All’inizio di agosto 2015, qualche giorno dopo la ripresa di Summer Love, con la puntata numero 77, per il terzo anno -che vedrà probabilmente esaurirsi le fotografie contenute nell’album, sulla bacheca di Cristina Sestilli, iniziava una discussione in merito all’identità di Milo e André.

Fra tutte le ipotesi veniva pubblicato uno stralcio di diario trovato in rete.

Lo copio qui perché anche se non dirimente mi sembra utile per ricostruire un momento; ogni dato è utile.

“Dal blog di Mariano da Ronch – 25 maggio 2015

http://autologia.net/i-tulipani-fioriscono-ancora/

I tulipani fioriscono ancora.
Chi ha qualche capello grigio in testa forse ricorderà il Rally dei Tulipani, classicissima su strada la cui prima edizione risale al 1949 e che a partire dal 1954 farà parte ufficialmente del primo Campionato d’Europa di Gran Turismo […]
Per la maggior parte si trattava di gare che duravano molti giorni, su distanze considerevoli, da percorrere quasi sempre su strade aperte, con vetture pressoché di serie […]
Sono stati anni gloriosi, con un sempre maggiore interesse del pubblico a partire dagli anni ’50 e ancor più negli anni ’60, quando il Rally dei Tulipani era uno dei rally principali in Europa. […]

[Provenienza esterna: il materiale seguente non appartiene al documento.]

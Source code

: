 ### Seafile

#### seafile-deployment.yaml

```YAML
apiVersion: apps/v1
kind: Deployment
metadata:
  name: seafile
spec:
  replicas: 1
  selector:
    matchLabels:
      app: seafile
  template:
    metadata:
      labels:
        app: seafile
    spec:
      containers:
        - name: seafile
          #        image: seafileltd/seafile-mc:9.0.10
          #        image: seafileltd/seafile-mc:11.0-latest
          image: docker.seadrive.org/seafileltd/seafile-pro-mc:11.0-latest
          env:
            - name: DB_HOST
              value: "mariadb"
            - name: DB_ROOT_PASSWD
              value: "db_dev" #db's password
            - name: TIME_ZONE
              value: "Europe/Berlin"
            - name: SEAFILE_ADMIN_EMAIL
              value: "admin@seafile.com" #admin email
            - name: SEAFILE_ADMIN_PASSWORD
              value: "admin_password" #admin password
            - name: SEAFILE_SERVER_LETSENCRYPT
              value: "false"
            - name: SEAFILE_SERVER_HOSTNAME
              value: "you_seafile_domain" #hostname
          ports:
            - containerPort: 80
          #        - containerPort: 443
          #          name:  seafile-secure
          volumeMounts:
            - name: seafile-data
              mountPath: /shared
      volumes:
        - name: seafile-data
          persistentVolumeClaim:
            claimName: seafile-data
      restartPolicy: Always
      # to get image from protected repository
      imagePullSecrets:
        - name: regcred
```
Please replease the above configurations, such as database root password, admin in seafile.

Dall’archivio del Tulpenrallye edizione 1952 (nel sito puoi trovare anche le tappe) tra i partecipanti che hanno A e M come iniziali del nome ci sono:

A.J.M.v.d.Lof – M.H.Odink (Nederland 226^ posizione) ma hanno partecipato con una MG, quindi non possono essere loro.

Tra i partecipanti ce ne sono quattro con una Hillman (ma sarà la loro auto, o quella di un concorrente vicino a cui André si è fatto fotografare?) e in effetti, questo è quello che si scopre:

L.J.L.F.Martin-A.A.J.Pennings-Mw.A.M.H. Martin-Janssen – NL
J.H.Kemsley-P.J.Berntsen – GB
P.C.E.Harper-E.N.Brinkman – GB
P.Fotheringham-Parker-D.Hampshire – GB

La prima squadra può tornarci utile, ma se A.A.J.Pennings potrebbe essere André, A.M.H. Martin è una signora, pertanto dobbiamo escluderli.
Ci hanno preso in giro? Non hanno partecipato? Hanno solo deciso di addobbare la macchina per lasciare falsi indizi ai posteri? Maledizione, ragazzi: Chi siete? Qual è la vostra storia?”

Grazie a Valentina Carolo per avermni permesso di copiare queste sue ricerche.